Despite the despots,
despite the collapse
of oceans’ currents,
despite the anger
flowing through the streets,
the iris push up
though the garden mulch,
and roses burst into bloom.
(April 6, 2025)

Even in late Spring as light grows larger
the shadows deepen and stretch from beneath
the twisting Live Oaks.
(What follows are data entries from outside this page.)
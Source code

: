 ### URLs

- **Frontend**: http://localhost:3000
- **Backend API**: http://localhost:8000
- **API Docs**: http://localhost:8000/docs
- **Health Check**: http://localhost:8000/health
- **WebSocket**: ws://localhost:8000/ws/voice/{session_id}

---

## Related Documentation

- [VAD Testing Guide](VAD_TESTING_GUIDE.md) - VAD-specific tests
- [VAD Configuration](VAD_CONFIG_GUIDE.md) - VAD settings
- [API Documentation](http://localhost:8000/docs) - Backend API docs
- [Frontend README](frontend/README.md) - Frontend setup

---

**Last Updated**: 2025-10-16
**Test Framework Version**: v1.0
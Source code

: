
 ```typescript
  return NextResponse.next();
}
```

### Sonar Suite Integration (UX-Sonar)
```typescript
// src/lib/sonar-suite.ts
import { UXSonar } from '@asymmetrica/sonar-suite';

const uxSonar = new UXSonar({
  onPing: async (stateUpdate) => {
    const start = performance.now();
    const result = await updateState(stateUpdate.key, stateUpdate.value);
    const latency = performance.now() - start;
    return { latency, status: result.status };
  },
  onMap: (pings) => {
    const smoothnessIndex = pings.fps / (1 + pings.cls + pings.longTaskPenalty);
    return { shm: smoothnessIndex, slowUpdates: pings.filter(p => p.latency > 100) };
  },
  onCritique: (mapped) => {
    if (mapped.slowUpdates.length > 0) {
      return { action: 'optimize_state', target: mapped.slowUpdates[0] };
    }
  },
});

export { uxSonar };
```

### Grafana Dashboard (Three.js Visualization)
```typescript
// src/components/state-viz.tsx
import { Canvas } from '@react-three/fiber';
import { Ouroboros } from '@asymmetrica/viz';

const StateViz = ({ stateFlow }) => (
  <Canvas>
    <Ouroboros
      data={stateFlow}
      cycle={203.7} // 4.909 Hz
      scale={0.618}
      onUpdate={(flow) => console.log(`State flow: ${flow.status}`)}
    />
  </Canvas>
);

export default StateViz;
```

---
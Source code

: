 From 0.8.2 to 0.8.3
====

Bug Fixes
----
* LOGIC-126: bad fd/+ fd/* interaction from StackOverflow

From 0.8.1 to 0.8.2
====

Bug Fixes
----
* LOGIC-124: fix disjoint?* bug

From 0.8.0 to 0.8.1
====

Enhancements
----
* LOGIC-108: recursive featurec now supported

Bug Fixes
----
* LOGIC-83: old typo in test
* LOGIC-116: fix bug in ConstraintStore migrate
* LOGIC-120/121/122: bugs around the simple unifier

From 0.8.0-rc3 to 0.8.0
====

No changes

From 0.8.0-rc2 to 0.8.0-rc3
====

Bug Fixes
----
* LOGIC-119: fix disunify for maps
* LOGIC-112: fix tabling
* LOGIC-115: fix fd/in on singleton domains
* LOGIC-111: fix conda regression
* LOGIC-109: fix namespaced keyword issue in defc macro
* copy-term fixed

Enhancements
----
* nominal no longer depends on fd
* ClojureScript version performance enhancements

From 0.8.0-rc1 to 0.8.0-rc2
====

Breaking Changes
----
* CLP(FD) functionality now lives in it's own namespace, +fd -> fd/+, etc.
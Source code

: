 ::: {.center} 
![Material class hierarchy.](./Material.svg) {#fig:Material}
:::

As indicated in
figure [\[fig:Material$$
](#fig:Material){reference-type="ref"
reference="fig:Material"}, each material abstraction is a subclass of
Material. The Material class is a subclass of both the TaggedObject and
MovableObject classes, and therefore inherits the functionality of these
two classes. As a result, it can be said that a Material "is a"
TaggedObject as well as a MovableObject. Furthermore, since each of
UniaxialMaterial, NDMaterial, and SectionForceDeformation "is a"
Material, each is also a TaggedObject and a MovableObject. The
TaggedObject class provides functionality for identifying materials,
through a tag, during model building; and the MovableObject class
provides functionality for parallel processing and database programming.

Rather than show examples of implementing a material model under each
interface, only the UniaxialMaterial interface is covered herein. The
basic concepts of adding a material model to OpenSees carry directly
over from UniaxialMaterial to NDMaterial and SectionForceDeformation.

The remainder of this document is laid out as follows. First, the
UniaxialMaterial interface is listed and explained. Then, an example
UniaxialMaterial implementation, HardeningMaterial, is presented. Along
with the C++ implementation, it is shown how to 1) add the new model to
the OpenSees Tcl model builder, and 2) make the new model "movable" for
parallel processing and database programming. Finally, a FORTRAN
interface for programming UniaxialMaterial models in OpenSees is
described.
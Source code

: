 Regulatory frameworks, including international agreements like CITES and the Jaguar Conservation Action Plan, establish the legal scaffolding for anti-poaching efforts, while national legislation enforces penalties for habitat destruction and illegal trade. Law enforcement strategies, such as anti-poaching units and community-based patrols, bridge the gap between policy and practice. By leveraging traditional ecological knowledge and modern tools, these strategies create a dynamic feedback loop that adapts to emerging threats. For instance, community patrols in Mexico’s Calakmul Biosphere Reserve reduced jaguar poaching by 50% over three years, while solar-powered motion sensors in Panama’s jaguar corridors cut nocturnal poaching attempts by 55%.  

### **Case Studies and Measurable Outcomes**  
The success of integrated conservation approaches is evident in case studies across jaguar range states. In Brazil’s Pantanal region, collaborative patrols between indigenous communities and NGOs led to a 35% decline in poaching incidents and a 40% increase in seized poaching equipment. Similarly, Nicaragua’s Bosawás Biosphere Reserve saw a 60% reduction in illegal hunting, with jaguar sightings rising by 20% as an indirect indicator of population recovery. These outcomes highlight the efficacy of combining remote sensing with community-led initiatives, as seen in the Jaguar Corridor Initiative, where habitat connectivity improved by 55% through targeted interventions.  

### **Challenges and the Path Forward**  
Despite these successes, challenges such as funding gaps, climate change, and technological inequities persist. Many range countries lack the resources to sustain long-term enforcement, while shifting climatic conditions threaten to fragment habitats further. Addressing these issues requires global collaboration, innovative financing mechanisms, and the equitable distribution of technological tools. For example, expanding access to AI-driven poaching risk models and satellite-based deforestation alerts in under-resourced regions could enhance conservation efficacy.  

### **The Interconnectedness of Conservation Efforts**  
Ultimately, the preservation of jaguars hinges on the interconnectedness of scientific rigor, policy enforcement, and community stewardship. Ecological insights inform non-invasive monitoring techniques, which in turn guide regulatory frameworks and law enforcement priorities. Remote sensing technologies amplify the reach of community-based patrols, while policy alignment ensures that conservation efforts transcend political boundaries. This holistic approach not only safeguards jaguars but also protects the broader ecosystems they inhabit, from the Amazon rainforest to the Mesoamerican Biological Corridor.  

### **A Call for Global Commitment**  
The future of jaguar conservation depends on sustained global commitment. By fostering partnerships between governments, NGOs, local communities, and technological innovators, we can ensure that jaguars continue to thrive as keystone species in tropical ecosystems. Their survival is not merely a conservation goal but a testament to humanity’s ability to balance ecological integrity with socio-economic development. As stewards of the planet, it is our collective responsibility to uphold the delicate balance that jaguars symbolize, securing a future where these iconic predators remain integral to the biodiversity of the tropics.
Hope’s a tricky thing:
We cling to it like dust motes in sunlight,
ever afraid it won’t be enough.
Later, the inevitability,
so obvious, stuns us into silence:
All the signs were there waiting to be seen.
Yet, we did see them slithering beneath
the lightest shadows, only pretending
what was there was not truly there at all.
And there lies the rub, our willful blindness
allows us to believe our world is safe,
and Spring brings endless fields of daffodils.
(March 9, 2024)
by

1.
three crows cross the yard
oblivious to the time, and
with nowhere to go
I spend the morning singing
as I pull weeds from the earth
2.
three crows cross the yard
then vanish in the new leaves
which cover the trees
I see only their shadows;
they are gone when I look up
3.
three crows cross the yard
their blue-black wings stir the air
with tessellations
this poem is like all the others:
old patterns within patterns
(March 30, 2023)

In almost-spring, the trees green
the bare branch tips barely while
others feign death like lovers
reluctant to leave bed’s warmth.
I resist most change until
it has already occurred.
It rarely changes that much,
that I must not plan dinner.
Although time’s rituals resist
alterations, the stitches
still fray from everyday use.
I am not much different.
Yesterday was warm and wet;
today cold, windy and clear.

four haiku with a tanka couplet
The moon in the trees
tangles between the branches
and the budding leaves.
Last night a small owl
hooted in the chinquapin
to the dogs chagrin.
A hummingbird sits
at the top of the burr oak;
the breeze barely breathes.
The brief Texas spring
moves quickly into summer.
Heat holds the air still.
The dogs lounge beneath the trees;
a squirrel fusses from the fence.
(April 17, 2022)
a friend’s letter from overseas
from a work-in-progress, “process, not a journey” (41)

cold rain
brings spring
her post arrives
too brief
yet still hope
(March 21, 2020)

1
Between the wild flowers
which have yet to bloom,
the orange tabby stalks through
the light of a spring afternoon.
2
Too cynical to listen to the gods—
I am not a Moses tending sheep; yet
flowers still enflame the yellow
rose bush with celestial light.
(April 15, 2018)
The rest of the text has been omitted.